RECORDS FOR THE EXERCISE section start

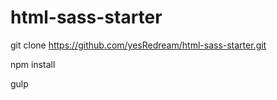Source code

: # html-sass-starter

git clone https://github.com/yesRedream/html-sass-starter.git

npm install

gulp
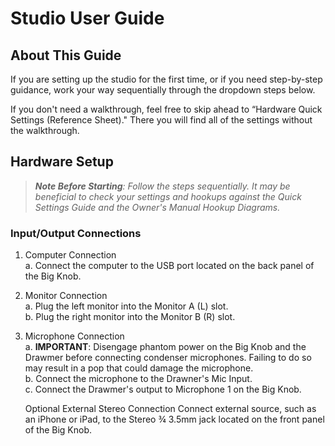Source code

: # Studio User Guide 

## About This Guide

If you are setting up the studio for the first time, or if you need step-by-step guidance, work your way sequentially through the dropdown steps below. 

If you don't need a walkthrough, feel free to skip ahead to “Hardware Quick Settings (Reference Sheet)." There you will find all of the settings without the walkthrough. 

## Hardware Setup 

> _**Note Before Starting**: Follow the steps sequentially. It may be beneficial to check your settings and hookups against the Quick Settings Guide and the Owner's Manual Hookup Diagrams._

### Input/Output Connections 

1. Computer Connection <br> 
   a. Connect the computer to the USB port located on the back panel of the Big Knob. <br>
2. Monitor Connection <br>
   a. Plug the left monitor into the Monitor A (L) slot. <br>
   b. Plug the right monitor into the Monitor B (R) slot. <br> 
3. Microphone Connection <br> 
   a. **IMPORTANT**: Disengage phantom power on the Big Knob and the Drawmer before connecting condenser microphones. Failing to do so may result in a pop that could damage the microphone. <br> 
   b. Connect the microphone to the Drawner's Mic Input. <br> 
   c. Connect the Drawmer's output to Microphone 1 on the Big Knob. <br> 

         
    Optional External Stereo Connection 
        Connect external source, such as an iPhone or iPad, to the Stereo ¾ 3.5mm jack located on the front panel of the Big Knob. 

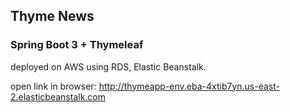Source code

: ## Thyme News

### Spring Boot 3 + Thymeleaf

deployed on AWS using RDS, Elastic Beanstalk.

open link in browser:
http://thymeapp-env.eba-4xtib7yn.us-east-2.elasticbeanstalk.com
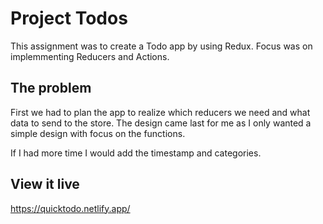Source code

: # Project Todos

This assignment was to create a Todo app by using Redux. Focus was on implemmenting Reducers and Actions.

## The problem

First we had to plan the app to realize which reducers we need and what data to send to the store.
The design came last for me as I only wanted a simple design with focus on the functions.

If I had more time I would add the timestamp and categories.

## View it live

https://quicktodo.netlify.app/
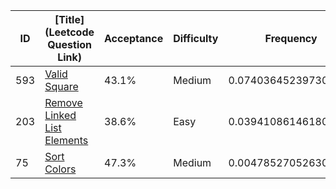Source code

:|ID|[Title](Leetcode Question Link)|Acceptance|Difficulty|Frequency|
|----|-----|----|---|---|
|593|[Valid Square]( https://leetcode.com/problems/valid-square)|43.1%|Medium|0.07403645239730852|
|203|[Remove Linked List Elements]( https://leetcode.com/problems/remove-linked-list-elements)|38.6%|Easy|0.039410861461804815|
|75|[Sort Colors]( https://leetcode.com/problems/sort-colors)|47.3%|Medium|0.004785270526301101|
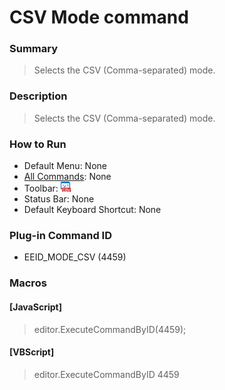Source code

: # CSV Mode command

### Summary

> Selects the CSV (Comma-separated) mode.

### Description

> Selects the CSV (Comma-separated) mode.

### How to Run

- Default Menu: None
- [All Commands](../tools/all_commands): None
- Toolbar: ![](../../images/csv.gif)
- Status Bar: None
- Default Keyboard Shortcut: None

### Plug-in Command ID

- EEID\_MODE\_CSV (4459)

### Macros

#### \[JavaScript\]

> editor.ExecuteCommandByID(4459);

#### \[VBScript\]

> editor.ExecuteCommandByID 4459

RECORDS FOR THE EXERCISE section end

* TRY IT *
The line containing "## Hardware Setup" marks the end: copy exactly every line from the start of the records up to and including it, leaving out the pictures.

* YOUR RESPONSE *
Source code

: # html-sass-starter

git clone https://github.com/yesRedream/html-sass-starter.git

npm install

gulp
Source code

: # Studio User Guide 

## About This Guide

If you are setting up the studio for the first time, or if you need step-by-step guidance, work your way sequentially through the dropdown steps below. 

If you don't need a walkthrough, feel free to skip ahead to “Hardware Quick Settings (Reference Sheet)." There you will find all of the settings without the walkthrough. 

## Hardware Setup 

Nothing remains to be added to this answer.